**What is expected**
Your reply should be made up of every line in the records below that holds the string "SetProficiencyname".

Stored data entries:

^^^^^^^^

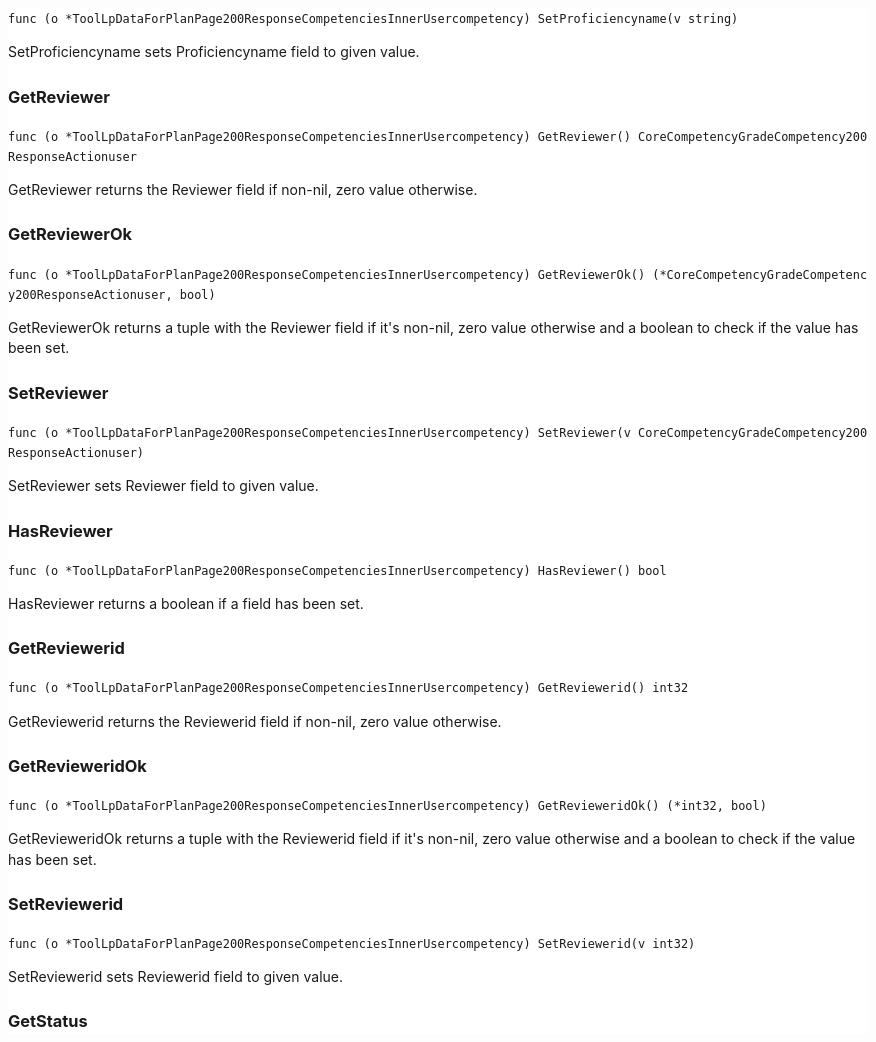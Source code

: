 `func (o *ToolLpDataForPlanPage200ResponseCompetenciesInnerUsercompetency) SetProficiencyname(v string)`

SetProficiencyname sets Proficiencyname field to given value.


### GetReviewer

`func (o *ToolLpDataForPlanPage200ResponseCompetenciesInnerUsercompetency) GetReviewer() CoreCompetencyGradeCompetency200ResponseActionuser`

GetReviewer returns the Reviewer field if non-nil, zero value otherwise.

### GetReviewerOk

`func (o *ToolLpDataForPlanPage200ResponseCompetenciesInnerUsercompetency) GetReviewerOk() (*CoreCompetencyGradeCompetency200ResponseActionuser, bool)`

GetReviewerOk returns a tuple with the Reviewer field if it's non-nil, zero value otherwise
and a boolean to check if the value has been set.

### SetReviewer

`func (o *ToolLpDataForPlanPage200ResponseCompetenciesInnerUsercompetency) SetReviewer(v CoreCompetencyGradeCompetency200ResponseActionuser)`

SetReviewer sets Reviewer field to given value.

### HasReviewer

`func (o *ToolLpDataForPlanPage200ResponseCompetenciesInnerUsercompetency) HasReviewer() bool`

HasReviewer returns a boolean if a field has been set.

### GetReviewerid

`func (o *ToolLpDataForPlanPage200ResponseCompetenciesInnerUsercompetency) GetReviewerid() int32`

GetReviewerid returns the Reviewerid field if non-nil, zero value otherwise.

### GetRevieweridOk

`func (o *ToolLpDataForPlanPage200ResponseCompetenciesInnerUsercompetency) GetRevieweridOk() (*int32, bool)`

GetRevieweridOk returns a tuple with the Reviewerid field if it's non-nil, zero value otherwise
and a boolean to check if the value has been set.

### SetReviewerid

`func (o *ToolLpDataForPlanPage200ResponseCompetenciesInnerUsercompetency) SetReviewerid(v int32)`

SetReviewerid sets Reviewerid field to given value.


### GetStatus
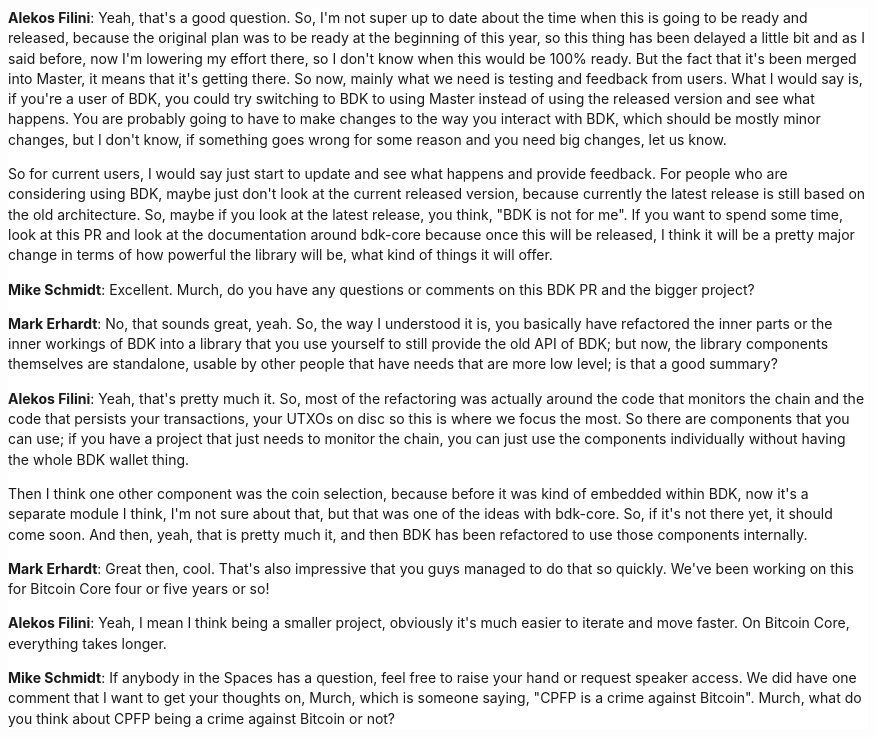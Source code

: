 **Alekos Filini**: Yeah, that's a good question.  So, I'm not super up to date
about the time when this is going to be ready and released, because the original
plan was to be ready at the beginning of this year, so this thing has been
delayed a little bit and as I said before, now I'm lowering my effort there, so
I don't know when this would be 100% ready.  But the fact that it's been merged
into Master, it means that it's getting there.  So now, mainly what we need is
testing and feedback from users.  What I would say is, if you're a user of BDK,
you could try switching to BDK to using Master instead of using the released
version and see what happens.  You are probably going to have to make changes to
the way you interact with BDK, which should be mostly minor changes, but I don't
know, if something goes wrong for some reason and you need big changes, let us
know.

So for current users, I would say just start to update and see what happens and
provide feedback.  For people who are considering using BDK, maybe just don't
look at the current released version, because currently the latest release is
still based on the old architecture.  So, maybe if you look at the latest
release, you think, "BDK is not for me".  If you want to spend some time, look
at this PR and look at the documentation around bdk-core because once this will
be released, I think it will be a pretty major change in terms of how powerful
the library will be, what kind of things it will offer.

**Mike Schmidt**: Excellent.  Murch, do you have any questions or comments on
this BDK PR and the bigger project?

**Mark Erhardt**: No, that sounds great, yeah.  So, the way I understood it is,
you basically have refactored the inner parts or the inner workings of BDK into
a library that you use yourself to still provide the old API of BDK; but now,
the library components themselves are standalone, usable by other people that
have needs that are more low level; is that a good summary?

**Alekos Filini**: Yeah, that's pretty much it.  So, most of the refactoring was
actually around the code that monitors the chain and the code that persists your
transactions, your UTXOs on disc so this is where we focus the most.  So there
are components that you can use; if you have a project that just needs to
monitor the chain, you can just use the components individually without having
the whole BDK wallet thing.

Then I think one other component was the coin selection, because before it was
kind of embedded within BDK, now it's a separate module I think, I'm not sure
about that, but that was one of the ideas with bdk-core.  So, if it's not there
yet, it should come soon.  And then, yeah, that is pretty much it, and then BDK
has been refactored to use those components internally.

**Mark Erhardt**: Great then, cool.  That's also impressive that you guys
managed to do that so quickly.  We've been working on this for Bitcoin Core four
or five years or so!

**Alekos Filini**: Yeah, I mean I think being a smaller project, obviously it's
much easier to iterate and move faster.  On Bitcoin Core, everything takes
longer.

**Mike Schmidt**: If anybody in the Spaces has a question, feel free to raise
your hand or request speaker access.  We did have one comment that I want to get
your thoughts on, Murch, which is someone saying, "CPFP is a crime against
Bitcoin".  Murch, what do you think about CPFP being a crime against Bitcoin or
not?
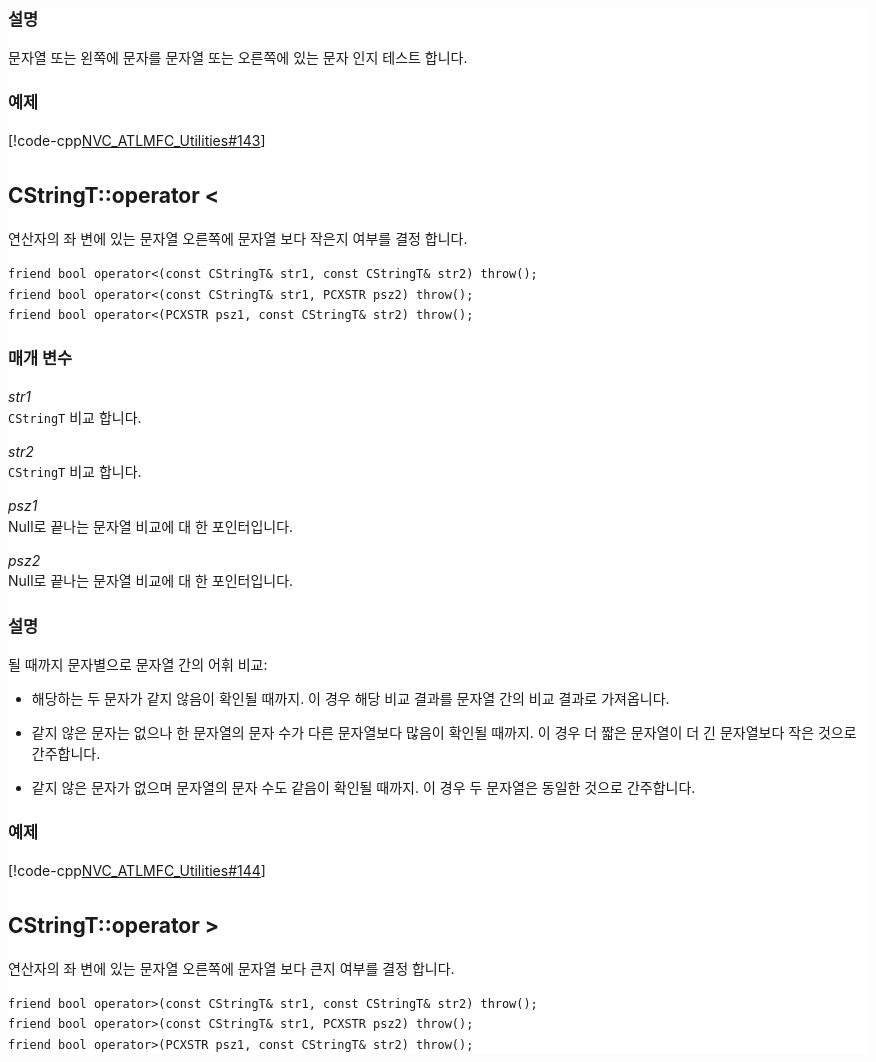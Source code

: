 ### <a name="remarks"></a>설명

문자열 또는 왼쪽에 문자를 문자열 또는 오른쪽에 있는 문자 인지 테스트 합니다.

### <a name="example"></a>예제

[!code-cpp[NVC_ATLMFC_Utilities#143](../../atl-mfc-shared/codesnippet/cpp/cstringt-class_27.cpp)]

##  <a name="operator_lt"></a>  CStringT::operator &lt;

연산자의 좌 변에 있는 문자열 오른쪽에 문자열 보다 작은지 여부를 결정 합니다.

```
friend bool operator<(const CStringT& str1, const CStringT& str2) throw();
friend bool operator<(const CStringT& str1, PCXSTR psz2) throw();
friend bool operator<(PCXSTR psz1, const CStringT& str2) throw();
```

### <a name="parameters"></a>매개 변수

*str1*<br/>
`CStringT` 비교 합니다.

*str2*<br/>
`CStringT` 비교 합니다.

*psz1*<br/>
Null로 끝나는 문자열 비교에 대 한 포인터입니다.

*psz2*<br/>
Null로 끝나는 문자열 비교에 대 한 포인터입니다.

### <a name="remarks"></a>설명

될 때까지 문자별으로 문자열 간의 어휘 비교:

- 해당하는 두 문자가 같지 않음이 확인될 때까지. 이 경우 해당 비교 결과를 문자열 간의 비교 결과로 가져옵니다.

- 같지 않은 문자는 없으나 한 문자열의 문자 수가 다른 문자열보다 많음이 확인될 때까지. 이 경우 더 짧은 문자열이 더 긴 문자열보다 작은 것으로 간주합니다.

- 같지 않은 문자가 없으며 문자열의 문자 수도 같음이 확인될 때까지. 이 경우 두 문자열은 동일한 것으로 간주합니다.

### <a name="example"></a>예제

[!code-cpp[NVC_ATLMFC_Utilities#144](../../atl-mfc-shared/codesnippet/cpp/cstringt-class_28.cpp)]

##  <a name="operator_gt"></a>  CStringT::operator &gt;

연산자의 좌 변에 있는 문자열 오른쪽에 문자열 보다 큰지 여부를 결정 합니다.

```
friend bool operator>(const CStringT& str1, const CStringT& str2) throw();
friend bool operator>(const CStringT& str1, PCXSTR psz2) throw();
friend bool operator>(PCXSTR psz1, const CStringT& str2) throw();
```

^^^^^^^^

**Answer for the task**
: `func (o *ToolLpDataForPlanPage200ResponseCompetenciesInnerUsercompetency) SetProficiencyname(v string)`
SetProficiencyname sets Proficiencyname field to given value.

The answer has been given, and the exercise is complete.